In my opinion, the author is a really helpful ally to fms sufferers.
He could very well be one of the key persons in the Hunt for medication that will finally bring relief to patients.

Considering the track record of the author, I think it's really not fair to put him as a promoter of non scientific BPS ideology.
It's quite the opposite, he's one of the few people searching for a biomedical cure.
And with the UCB Trial and the auto antibody studies, he has achieved more for the patients than almost all other people in the field.
 
In my opinion, the author is a really helpful ally to fms sufferers.
He could very well be one of the key persons in the Hunt for medication that will finally bring relief to patients.

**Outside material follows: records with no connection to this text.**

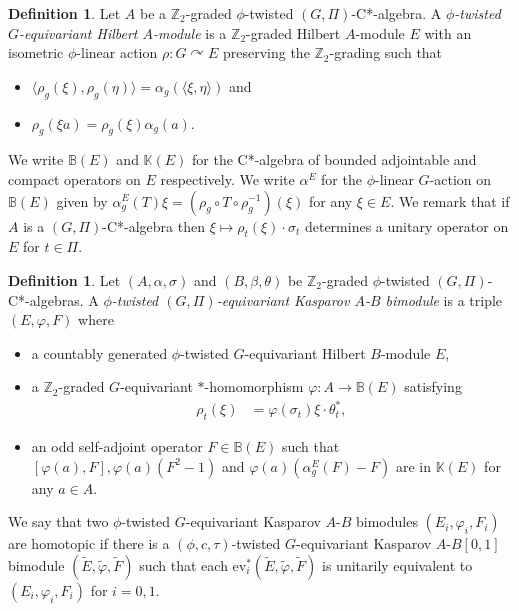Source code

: \documentclass[11pt]{amsart}
\theoremstyle{definition}
\newtheorem{defn}[equation]{Definition}
\theoremstyle{plain}
\theoremstyle{remark}
\newcommand{\bB}{\mathbb{B}}
\newcommand{\bK}{\mathbb{K}}
\newcommand{\bZ}{\mathbb{Z}}
\newcommand{\ev}{\mathrm{ev}}
\begin{document}
\begin{defn}
Let $A$ be a $\bZ_2$-graded $\phi$-twisted $(G,\Pi)$-C*-algebra. A \emph{$\phi$-twisted $G$-equivariant Hilbert $A$-module} is a $\bZ_2$-graded Hilbert $A$-module $E$ with an isometric $\phi$-linear action $\rho \colon G \curvearrowright E$ preserving the $\bZ_2$-grading such that 
\begin{itemize}
\item $\langle \rho_g (\xi) , \rho_g (\eta) \rangle =\alpha _{g} (\langle \xi,\eta \rangle )$ and
\item $\rho_g(\xi a) = \rho_g(\xi) \alpha_g(a)$.
\end{itemize}
\end{defn}
We write $\bB(E)$ and $\bK(E)$ for the C*-algebra of bounded adjointable and compact operators on $E$ respectively. We write $\alpha^E$ for the $\phi$-linear $G$-action on $\bB(E)$ given by $\alpha^E_g(T)\xi=(\rho _g\circ T\circ \rho_g^{-1})(\xi)$ for any $\xi \in E$.
We remark that if $A$ is a $(G,\Pi)$-C*-algebra then $\xi\mapsto \rho_t(\xi) \cdot \sigma_t$ determines a unitary operator on $E$ for $t \in \Pi$. 


\begin{defn}
Let $(A, \alpha , \sigma)$ and $(B, \beta, \theta)$ be $\bZ_2$-graded $\phi$-twisted $(G,\Pi)$-C*-algebras. A \emph{$\phi$-twisted $(G,\Pi)$-equivariant Kasparov $A$-$B$ bimodule} is a triple $(E,\varphi,F)$ where
\begin{itemize}
\item a countably generated $\phi $-twisted $G$-equivariant Hilbert $B$-module $E$,
\item a $\bZ_2$-graded $G$-equivariant $\ast$-homomorphism $\varphi:A \to \bB (E)$ satisfying 
\begin{align*}
\rho_t(\xi) &=\varphi(\sigma_t) \xi \cdot \theta_t^* ,
\end{align*}
\item an odd self-adjoint operator $F \in \bB (E)$ such that $[\varphi(a),F], \varphi (a)(F^2-1)$ and $\varphi (a)(\alpha^E_g (F) -F)$ are in $\bK (E)$ for any $a \in A$.
\end{itemize}
\end{defn}



We say that two $\phi$-twisted $G$-equivariant Kasparov $A$-$B$ bimodules $(E_i,\varphi _i,F_i)$ are homotopic if there is a $(\phi , c,\tau)$-twisted $G$-equivariant Kasparov $A$-$B[0,1]$ bimodule $(\tilde{E},\tilde{\varphi},\tilde{F})$ such that each $\ev_i ^*(\tilde{E},\tilde{\varphi},\tilde{F})$ is unitarily equivalent to $(E_i,\varphi _i,F_i)$ for $i=0,1$.
\end{document}
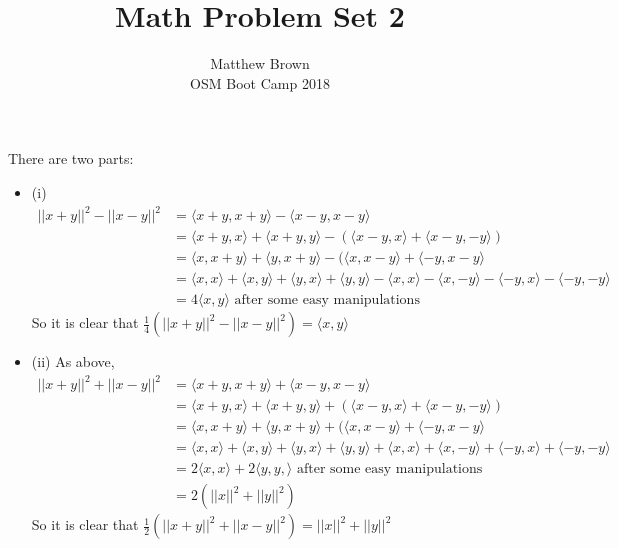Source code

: \documentclass[12pt]{article}
\newenvironment{problem}[2][Problem]{\begin{trivlist}
\item[\hskip \labelsep {\bfseries #1}\hskip \labelsep {\bfseries #2.}]}{\end{trivlist}}
\theoremstyle{definition}
\theoremstyle{definition}
\theoremstyle{definition}
\theoremstyle{definition}
\begin{document}
\title{Math Problem Set 2}
\author{Matthew Brown\\ 
OSM Boot Camp 2018} %
 
\maketitle
 
\begin{problem}{3.1} There are two parts: 
\begin{itemize}
\item (i)
\begin{align*}
||x+y||^2 -||x-y||^2 &= \langle x+y,x+y \rangle - \langle x-y,x-y \rangle \\
&= \langle x+y,x \rangle + \langle x+y,y \rangle - (\langle x-y, x \rangle + \langle x-y, -y\rangle) \\
&= \langle x,x+y \rangle + \langle y,x+y \rangle - (\langle x, x-y \rangle + \langle -y,x-y\rangle \\
&= \langle x, x \rangle + \langle x, y\rangle + \langle y,x \rangle + \langle y,y \rangle - \langle x, x \rangle - \langle x, -y \rangle - \langle -y,x \rangle - \langle -y,-y \rangle \\
&= 4\langle x,y \rangle \text{ after some easy manipulations} 
\end{align*}
So it is clear that $\frac{1}{4}(||x+y||^2 -||x-y||^2) = \langle x, y \rangle $
\item (ii)
As above, 
\begin{align*}
||x+y||^2 + ||x-y||^2 &= \langle x+y,x+y \rangle + \langle x-y,x-y \rangle \\
&= \langle x+y,x \rangle + \langle x+y,y \rangle + (\langle x-y, x \rangle + \langle x-y, -y\rangle) \\
&= \langle x,x+y \rangle + \langle y,x+y \rangle + (\langle x, x-y \rangle + \langle -y,x-y\rangle \\
&= \langle x, x \rangle + \langle x, y\rangle + \langle y,x \rangle + \langle y,y \rangle + \langle x, x \rangle + \langle x, -y \rangle + \langle -y,x \rangle + \langle -y,-y \rangle \\
&= 2 \langle x, x \rangle + 2 \langle y, y, \rangle \text{ after some easy manipulations} \\
&= 2(||x||^2 + ||y||^2) 
\end{align*}
So it is clear that $\frac{1}{2}(||x+y||^2 + ||x-y||^2) = ||x||^2 + ||y||^2$
\end{itemize}
\end{problem}
\end{document}
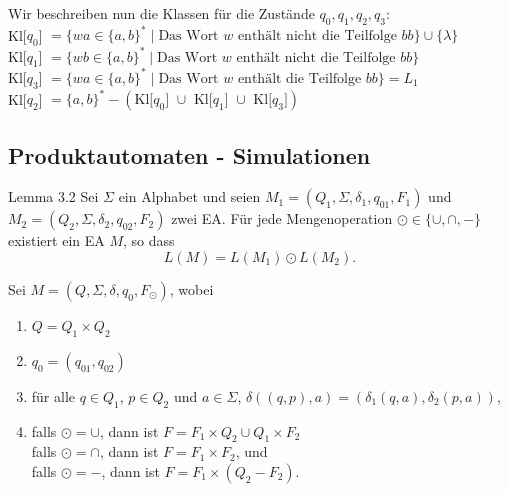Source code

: \documentclass[a4paper, 11pt]{article}
\begin{document}

    Wir beschreiben nun die Klassen für die Zustände $q_0, q_1, q_2, q_3$:
    \\Kl[$q_0$] $= \{wa \in \{a,b\}^* \mid \text{Das Wort }w \text{ enthält nicht die Teilfolge } bb\} \cup \{\lambda\}$
    \\Kl[$q_1$] $= \{wb \in \{a,b\}^* \mid \text{Das Wort } w \text{ enthält nicht die Teilfolge } bb\}$
    \\Kl[$q_3$] $= \{wa \in \{a,b\}^* \mid \text{Das Wort } w \text{ enthält die Teilfolge } bb\} = L_1$
    \\Kl[$q_2$] $= \{a,b\}^* - (\text{Kl[$q_0$] $\cup $ Kl[$q_1$] $\cup $ Kl[$q_3$]})$



    \subsection{Produktautomaten - Simulationen}
    \begin{mainbox}{Lemma 3.2}
        Sei $\Sigma$ ein Alphabet und seien $M_1 = (Q_1, \Sigma, \delta_1, q_{01}, F_1)$ und $M_2 = (Q_2, \Sigma, \delta_2, q_{02}, F_2)$ zwei EA. Für jede Mengenoperation $\odot \in \{\cup, \cap, -\}$ existiert ein EA $M$, so dass
        $$L(M) = L(M_1) \odot L(M_2).$$
    \end{mainbox}
    Sei $M = (Q, \Sigma, \delta, q_0, F_{\odot})$, wobei
    \begin{enumerate}[label=(\roman*)]
        \item $Q = Q_1 \times Q_2$
        \item $q_0 = (q_{01}, q_{02})$
        \item für alle $q \in Q_1$, $p \in Q_2$ und $a \in \Sigma$, $\delta((q,p), a) = (\delta_1(q,a), \delta_2(p, a))$,
        \item falls $\odot = \cup$, dann ist $F = F_1 \times Q_2 \cup Q_1 \times F_2$\\
        falls $\odot = \cap$, dann ist $F = F_1 \times F_2$, und\\
        falls $\odot = -$, dann ist $F = F_1 \times (Q_2 - F_2)$.
    \end{enumerate}
\end{document}
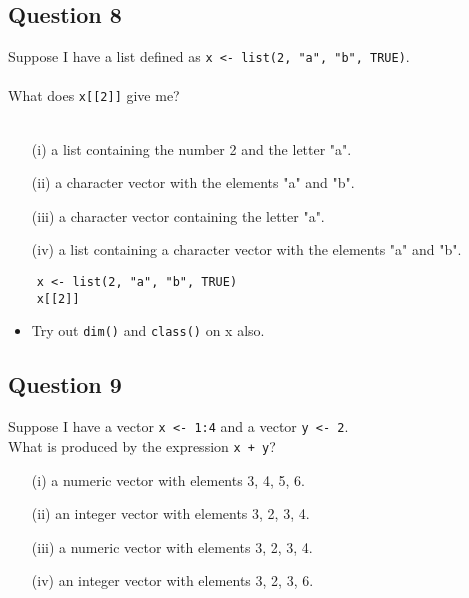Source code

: \documentclass[12pt]{article}
\begin{document}
\newpage
\subsection*{Question 8}
\Large
Suppose I have a list defined as \texttt{x <- list(2, "a", "b", TRUE)}. \\ \\ What does \texttt{x[[2]]} give me?\\ \\
\begin{itemize}
\item[(i)] a list containing the number 2 and the letter "a".
\item[(ii)] a character vector with the elements "a" and "b".
\item[(iii)] a character vector containing the letter "a".
\item[(iv)] a list containing a character vector with the elements "a" and "b".
\end{itemize}

\begin{framed}
	\begin{verbatim}
	x <- list(2, "a", "b", TRUE)
	x[[2]]
	\end{verbatim}	
\end{framed}

\begin{itemize}
	\item Try out \texttt{dim()} and \texttt{class()} on x also.
	\end{itemize}
\newpage
\subsection*{Question 9}
\Large
Suppose I have a vector \texttt{x <- 1:4} and a vector \texttt{y <- 2}. \\ What is produced by the expression \texttt{x + y}?
\begin{itemize}
	\item[(i)] a numeric vector with elements 3, 4, 5, 6.
	\item[(ii)] an integer vector with elements 3, 2, 3, 4.
	\item[(iii)] a numeric vector with elements 3, 2, 3, 4.
	\item[(iv)] an integer vector with elements 3, 2, 3, 6.
\end{itemize}
\end{document}
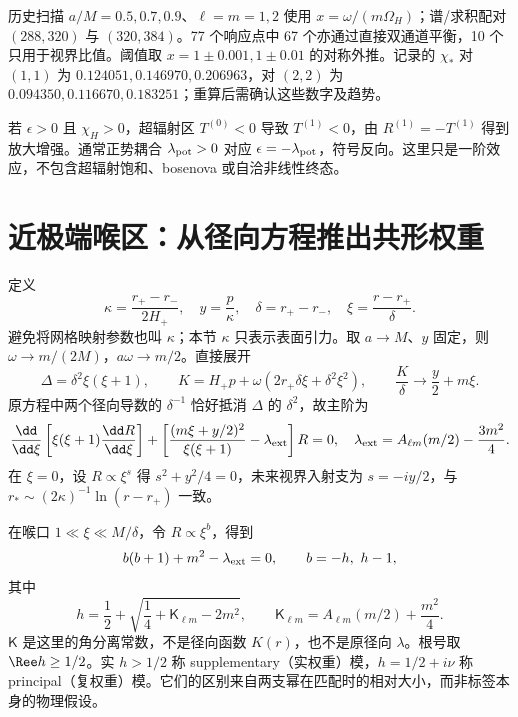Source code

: 历史扫描 $a/M=0.5,0.7,0.9$、$\ell=m=1,2$ 使用 $x=\omega/(m\Omega_H)$；谱/求积配对 $(288,320)$ 与 $(320,384)$。77 个响应点中 67 个亦通过直接双通道平衡，10 个只用于视界比值。阈值取 $x=1\pm0.001,1\pm0.01$ 的对称外推。记录的 $\chi_*$ 对 $(1,1)$ 为 $0.124051,0.146970,0.206963$，对 $(2,2)$ 为 $0.094350,0.116670,0.183251$；重算后需确认这些数字及趋势。

若 $\epsilon>0$ 且 $\chi_H>0$，超辐射区 $T^{(0)}<0$ 导致 $T^{(1)}<0$，由 $R^{(1)}=-T^{(1)}$ 得到放大增强。通常正势耦合 $\lambda_{\rm pot}>0$ 对应 $\epsilon=-\lambda_{\rm pot}$，符号反向。这里只是一阶效应，不包含超辐射饱和、bosenova 或自洽非线性终态。

\section{近极端喉区：从径向方程推出共形权重}
\label{sec:new-throat}
定义
\begin{equation}
 \kappa=\frac{r_+-r_-}{2H_+},\quad y=\frac p\kappa,\quad
 \delta=r_+-r_-,\quad \xi=\frac{r-r_+}{\delta}.
\end{equation}
避免将网格映射参数也叫 $\kappa$；本节 $\kappa$ 只表示表面引力。取 $a\to M$、$y$ 固定，则 $\omega\to m/(2M)$，$a\omega\to m/2$。直接展开
\begin{equation}
 \Delta=\delta^2\xi(\xi+1),\qquad
 K=H_+p+\omega(2r_+\delta\xi+\delta^2\xi^2),\qquad
 \frac K\delta\to\frac y2+m\xi.
\end{equation}
原方程中两个径向导数的 $\delta^{-1}$ 恰好抵消 $\Delta$ 的 $\delta^2$，故主阶为
\begin{equation}
 \frac{\dd}{\dd\xi}\left[\xi(\xi+1)\frac{\dd R}{\dd\xi}\right]
 +\left[\frac{(m\xi+y/2)^2}{\xi(\xi+1)}-\lambda_{\rm ext}\right]R=0,
 \quad\lambda_{\rm ext}=A_{\ell m}(m/2)-\frac{3m^2}{4}.
\label{eq:new-near-ode}
\end{equation}
在 $\xi=0$，设 $R\propto\xi^s$ 得 $s^2+y^2/4=0$，未来视界入射支为 $s=-iy/2$，与 $r_*\sim(2\kappa)^{-1}\ln(r-r_+)$ 一致。

在喉口 $1\ll\xi\ll M/\delta$，令 $R\propto\xi^b$，得到
\begin{equation}
 b(b+1)+m^2-\lambda_{\rm ext}=0,
 \qquad b=-h,\ h-1,
\end{equation}
其中
\begin{equation}
 \boxed{h=\frac12+\sqrt{\frac14+\mathsf K_{\ell m}-2m^2},\qquad
 \mathsf K_{\ell m}=A_{\ell m}(m/2)+\frac{m^2}{4}.}
\end{equation}
$\mathsf K$ 是这里的角分离常数，不是径向函数 $K(r)$，也不是原径向 $\lambda$。根号取 $\Ree h\ge1/2$。实 $h>1/2$ 称 supplementary（实权重）模，$h=1/2+i\nu$ 称 principal（复权重）模。它们的区别来自两支幂在匹配时的相对大小，而非标签本身的物理假设。

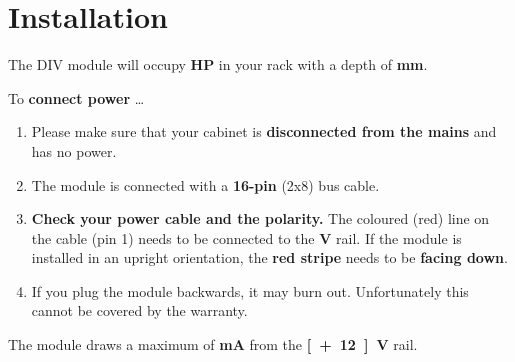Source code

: \documentclass[a4paper,
               11pt,
               parskip=half,
               headinclude,
               titlepage=false]{scrartcl}
\begin{document}
\section*{Installation}

The DIV module will occupy \textbf{\unit[4]{HP}} in your rack with a depth of \textbf{\unit[40]{mm}}.

To \textbf{connect power} …
\begin{enumerate}
 \item Please make sure that your cabinet is \textbf{disconnected from the mains} and has no power.
 \item The module is connected with a \textbf{16-pin} (2x8) bus cable.
 \item \textbf{Check your power cable and the polarity.} The coloured ({\color{red}red}) line on the cable (pin 1) needs to be connected to the \textbf{\unit[-12]{V}} rail.
 If the module is installed in an upright orientation, the \textbf{\color{red}red stripe} needs to be \textbf{facing down}.
 \item If you plug the module backwards, it may burn out.
 Unfortunately this cannot be covered by the warranty.
\end{enumerate}

The module draws a maximum of \textbf{\unit[40]mA} from the \textbf{\unit[+12]{V}} rail.
\end{document}
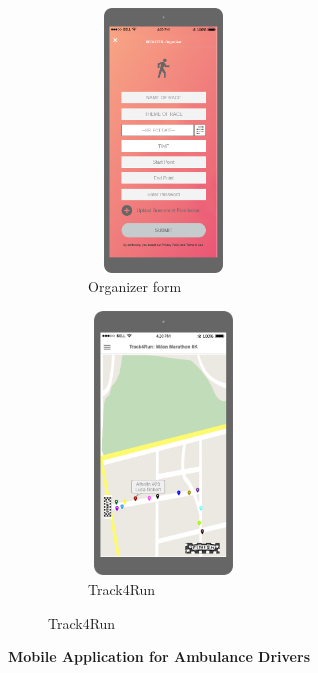 \begin{figure}[H]
	\centering
	\begin{subfigure}[b]{0.4\textwidth}	
		\includegraphics[width=4cm,height=7cm]		{./Mockups/9_T-Oragnizer.png}
      	\caption{Organizer form}
        \label{TrackMe_org}
	 \end{subfigure}
     \begin{subfigure}[b]{0.4\textwidth}	
		\includegraphics[width=4cm,height=7cm]		{./Mockups/9-Track4Run.png}
      	\caption{Track4Run}
        \label{TrackMe_Track4Run}
	 \end{subfigure}
\end{figure}

\textbf{Mobile Application for Ambulance Drivers}

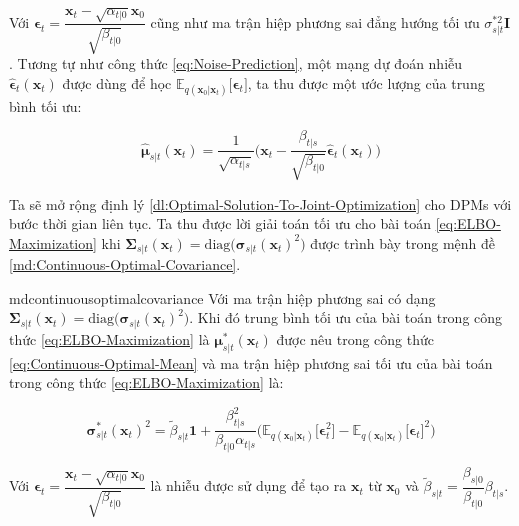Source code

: \documentclass[14pt, a4paper]{article}
\numberwithin{equation}{section}
\numberwithin{figure}{section}
\numberwithin{dl}{section}
\numberwithin{md}{section}
\numberwithin{bd}{section}
\numberwithin{dn}{section}
\numberwithin{hq}{section}
\begin{document}
    Với $\boldsymbol{\epsilon}_t = \dfrac{\boldsymbol{x}_t - \sqrt{\alpha_{t \vert 0}} \boldsymbol{x}_0}{\sqrt{\beta_{t \vert 0}}}$ cũng như ma trận hiệp phương sai đẳng hướng tối ưu $\sigma_{s \vert t}^{\ast 2} \boldsymbol{I}$.
    Tương tự như công thức \ref{eq:Noise-Prediction}, một mạng dự đoán nhiễu $\hat{\boldsymbol{\epsilon}}_t (\boldsymbol{x}_t)$ được dùng để học $\mathbb{E}_{q(\boldsymbol{x}_0 \vert \boldsymbol{x}_t)}  \lbrack \boldsymbol{\epsilon}_t \rbrack$,
    ta thu được một ước lượng của trung bình tối ưu:

    \begin{equation} \label{eq:Estimated-Continuous-Optimal-Mean}
        \hat{\boldsymbol{\mu}}_{s \vert t} (\boldsymbol{x}_t) = \dfrac{1}{\sqrt{\alpha_{t \vert s}}} \Big( \boldsymbol{x}_t - \dfrac{\beta_{t \vert s}}{\sqrt{\beta_{t \vert 0}}} \hat{\boldsymbol{\epsilon}}_t (\boldsymbol{x}_t) \Big)
    \end{equation}

    Ta sẽ mở rộng định lý \ref{dl:Optimal-Solution-To-Joint-Optimization} cho DPMs với bước thời gian liên tục.
    Ta thu được lời giải toán tối ưu cho bài toán \ref{eq:ELBO-Maximization} khi $\boldsymbol{\Sigma}_{s \vert t} (\boldsymbol{x}_t)=\mathrm{diag}\big(\boldsymbol{\sigma}_{s \vert t} (\boldsymbol{x}_t)^2 \big)$ được trình bày trong mệnh đề \ref{md:Continuous-Optimal-Covariance}.

    \begin{restatable}{md}{continuousoptimalcovariance} \label{md:Continuous-Optimal-Covariance}
        Với ma trận hiệp phương sai có dạng $\boldsymbol{\Sigma}_{s \vert t} (\boldsymbol{x}_t)=\mathrm{diag}\big(\boldsymbol{\sigma}_{s \vert t} (\boldsymbol{x}_t)^2 \big)$.
        Khi đó trung bình tối ưu của bài toán trong công thức \ref{eq:ELBO-Maximization} là $\boldsymbol{\mu}_{s \vert t}^{\ast} (\boldsymbol{x}_t)$ được nêu trong công thức \ref{eq:Continuous-Optimal-Mean} và ma trận hiệp phương sai tối ưu của bài toán trong công thức \ref{eq:ELBO-Maximization} là:

        \begin{equation*}
            \boldsymbol{\sigma}_{s \vert t}^{\ast} (\boldsymbol{x}_t)^2 = \tilde{\beta}_{s \vert t} \boldsymbol{1} + \dfrac{\beta_{t \vert s}^2}{\beta_{t \vert 0} \alpha_{t \vert s}} \Big( \mathbb{E}_{q(\boldsymbol{x}_0 \vert \boldsymbol{x}_t)} \lbrack \boldsymbol{\epsilon}_t^2 \rbrack - \mathbb{E}_{q(\boldsymbol{x}_0 \vert \boldsymbol{x}_t)} \lbrack \boldsymbol{\epsilon}_t \rbrack^2 \Big)
        \end{equation*}

        Với $\boldsymbol{\epsilon}_t = \dfrac{\boldsymbol{x}_t - \sqrt{\alpha_{t \vert 0}} \boldsymbol{x}_0}{\sqrt{\beta_{t \vert 0}}}$ là nhiễu được sử dụng để tạo ra $\boldsymbol{x}_t$ từ $\boldsymbol{x}_0$ và $\tilde{\beta}_{s \vert t} = \dfrac{\beta_{s \vert 0}}{\beta_{t \vert 0}} \beta_{t \vert s}$.
    \end{restatable}
\end{document}
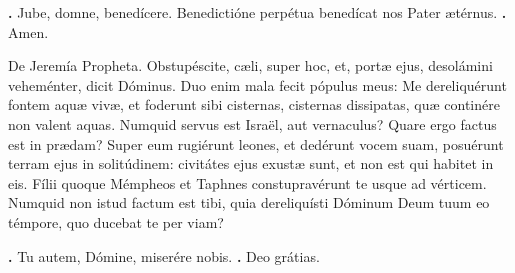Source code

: \begin{small}
\textbf{\Vbar.} Jube, domne, benedícere.
Benedictióne perpétua benedícat nos Pater ætérnus. \textbf{\Rbar.} Amen.
\end{small}


De Jeremía Propheta. 
Obstupéscite, cæli, super hoc, et, portæ ejus, desolámini veheménter, dicit Dóminus.
Duo enim mala fecit pópulus meus: Me dereliquérunt fontem aquæ vivæ, et foderunt sibi cisternas, cisternas dissipatas, quæ continére non valent aquas.
Numquid servus est Israël, aut vernaculus? Quare ergo factus est in prædam?
Super eum rugiérunt leones, et dedérunt vocem suam, posuérunt terram ejus in solitúdinem: civitátes ejus exustæ sunt, et non est qui habitet in eis.
Fílii quoque Mémpheos et Taphnes constupravérunt te usque ad vérticem.
Numquid non istud factum est tibi, quia dereliquísti Dóminum Deum tuum eo témpore, quo ducebat te per viam?

\textbf{\Vbar.} Tu autem, Dómine, miserére nobis.
\textbf{\Rbar.} Deo grátias.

Considering the track record of the author, I think it's really not fair to put him as a promoter of non scientific BPS ideology.
It's quite the opposite, he's one of the few people searching for a biomedical cure.
And with the UCB Trial and the auto antibody studies, he has achieved more for the patients than almost all other people in the field.
I think we should take the actions for what they are: the current article contains completely unevidenced speculation about psychosocial factors. Therefore, he is currently promoting non-scientific BPS ideology, and he should be critiqued for it just as everyone else that does it.

It could also be argued that it’s even worse when it’s endorsed by them, because it normalises and legitimises it.